What is required
For each line in the data below that has the word "with", copy that line.

[Opening Data section]

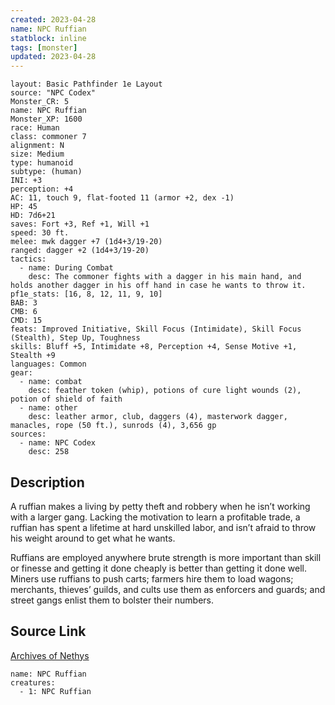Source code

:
 ```yaml
---
created: 2023-04-28
name: NPC Ruffian
statblock: inline
tags: [monster]
updated: 2023-04-28
---
```

```statblock
layout: Basic Pathfinder 1e Layout
source: "NPC Codex"
Monster_CR: 5
name: NPC Ruffian
Monster_XP: 1600
race: Human
class: commoner 7
alignment: N
size: Medium
type: humanoid
subtype: (human)
INI: +3
perception: +4
AC: 11, touch 9, flat-footed 11 (armor +2, dex -1)
HP: 45
HD: 7d6+21
saves: Fort +3, Ref +1, Will +1
speed: 30 ft.
melee: mwk dagger +7 (1d4+3/19-20)
ranged: dagger +2 (1d4+3/19-20)
tactics:
  - name: During Combat
    desc: The commoner fights with a dagger in his main hand, and holds another dagger in his off hand in case he wants to throw it.
pf1e_stats: [16, 8, 12, 11, 9, 10]
BAB: 3
CMB: 6
CMD: 15
feats: Improved Initiative, Skill Focus (Intimidate), Skill Focus (Stealth), Step Up, Toughness
skills: Bluff +5, Intimidate +8, Perception +4, Sense Motive +1, Stealth +9
languages: Common
gear:
  - name: combat
    desc: feather token (whip), potions of cure light wounds (2), potion of shield of faith
  - name: other
    desc: leather armor, club, daggers (4), masterwork dagger, manacles, rope (50 ft.), sunrods (4), 3,656 gp
sources:
  - name: NPC Codex
    desc: 258
```
## Description
A ruffian makes a living by petty theft and robbery when he isn’t working with a larger gang. Lacking the motivation to learn a profitable trade, a ruffian has spent a lifetime at hard unskilled labor, and isn’t afraid to throw his weight around to get what he wants.

Ruffians are employed anywhere brute strength is more important than skill or finesse and getting it done cheaply is better than getting it done well. Miners use ruffians to push carts; farmers hire them to load wagons; merchants, thieves’ guilds, and cults use them as enforcers and guards; and street gangs enlist them to bolster their numbers.
## Source Link
[Archives of Nethys](https://aonprd.com/NPCDisplay.aspx?ItemName=Ruffian)
```encounter-table
name: NPC Ruffian
creatures:
  - 1: NPC Ruffian
```
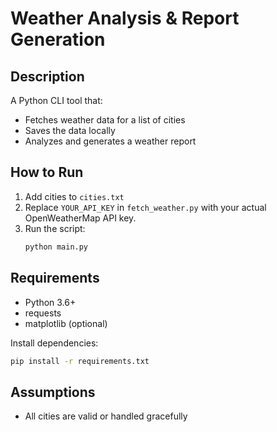 # Weather Analysis & Report Generation

## Description
A Python CLI tool that:
- Fetches weather data for a list of cities
- Saves the data locally
- Analyzes and generates a weather report

## How to Run
1. Add cities to `cities.txt`
2. Replace `YOUR_API_KEY` in `fetch_weather.py` with your actual OpenWeatherMap API key.
3. Run the script:
   ```bash
   python main.py
   ```

## Requirements
- Python 3.6+
- requests
- matplotlib (optional)

Install dependencies:
```bash
pip install -r requirements.txt
```

## Assumptions
- All cities are valid or handled gracefully
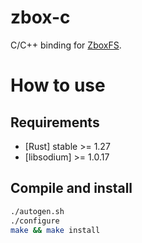 # zbox-c

C/C++ binding for [ZboxFS](https://github.com/zboxfs/zbox).

How to use
==========

## Requirements

- [Rust] stable >= 1.27
- [libsodium] >= 1.0.17

## Compile and install

```sh
./autogen.sh
./configure
make && make install
```
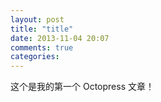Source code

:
 ```yaml
---
layout: post
title: "title"
date: 2013-11-04 20:07
comments: true
categories: 
---
```



这个是我的第一个 Octopress 文章！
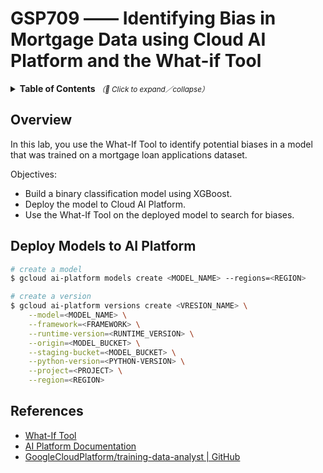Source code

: # GSP709 —— Identifying Bias in Mortgage Data using Cloud AI Platform and the What-if Tool

<details>
  <summary>
    <strong>Table of Contents</strong>
    <small><em>（🔎 Click to expand／collapse）</em></small>
  </summary>

- [Overview](#overview)
- [Deploy Models to AI Platform](#deploy-models-to-ai-platform)
- [Using the What-if Tool to Interpret Model](#using-the-what-if-tool-to-interpret-model)
- [References](#references)

</details>

## Overview

In this lab, you use the What-If Tool to identify potential biases in a model that was trained on a mortgage loan applications dataset.

Objectives:

- Build a binary classification model using XGBoost.
- Deploy the model to Cloud AI Platform.
- Use the What-If Tool on the deployed model to search for biases.

## Deploy Models to AI Platform

```bash
# create a model
$ gcloud ai-platform models create <MODEL_NAME> --regions=<REGION>

# create a version
$ gcloud ai-platform versions create <VRESION_NAME> \
    --model=<MODEL_NAME> \
    --framework=<FRAMEWORK> \
    --runtime-version=<RUNTIME_VERSION> \
    --origin=<MODEL_BUCKET> \
    --staging-bucket=<MODEL_BUCKET> \
    --python-version=<PYTHON-VERSION> \
    --project=<PROJECT> \
    --region=<REGION>
```

## References

- [What-If Tool](https://pair-code.github.io/what-if-tool/)
- [AI Platform Documentation](https://cloud.google.com/ai-platform/prediction/docs/using-what-if-tool)
- [GoogleCloudPlatform/training-data-analyst | GitHub](https://github.com/GoogleCloudPlatform/training-data-analyst)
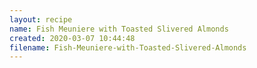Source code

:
 ```yaml
---
layout: recipe
name: Fish Meuniere with Toasted Slivered Almonds
created: 2020-03-07 10:44:48
filename: Fish-Meuniere-with-Toasted-Slivered-Almonds
---
```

[Closing Data section]

Solution below
    desc: The commoner fights with a dagger in his main hand, and holds another dagger in his off hand in case he wants to throw it.
A ruffian makes a living by petty theft and robbery when he isn’t working with a larger gang. Lacking the motivation to learn a profitable trade, a ruffian has spent a lifetime at hard unskilled labor, and isn’t afraid to throw his weight around to get what he wants.
2. Replace `YOUR_API_KEY` in `fetch_weather.py` with your actual OpenWeatherMap API key.
name: Fish Meuniere with Toasted Slivered Almonds
filename: Fish-Meuniere-with-Toasted-Slivered-Almonds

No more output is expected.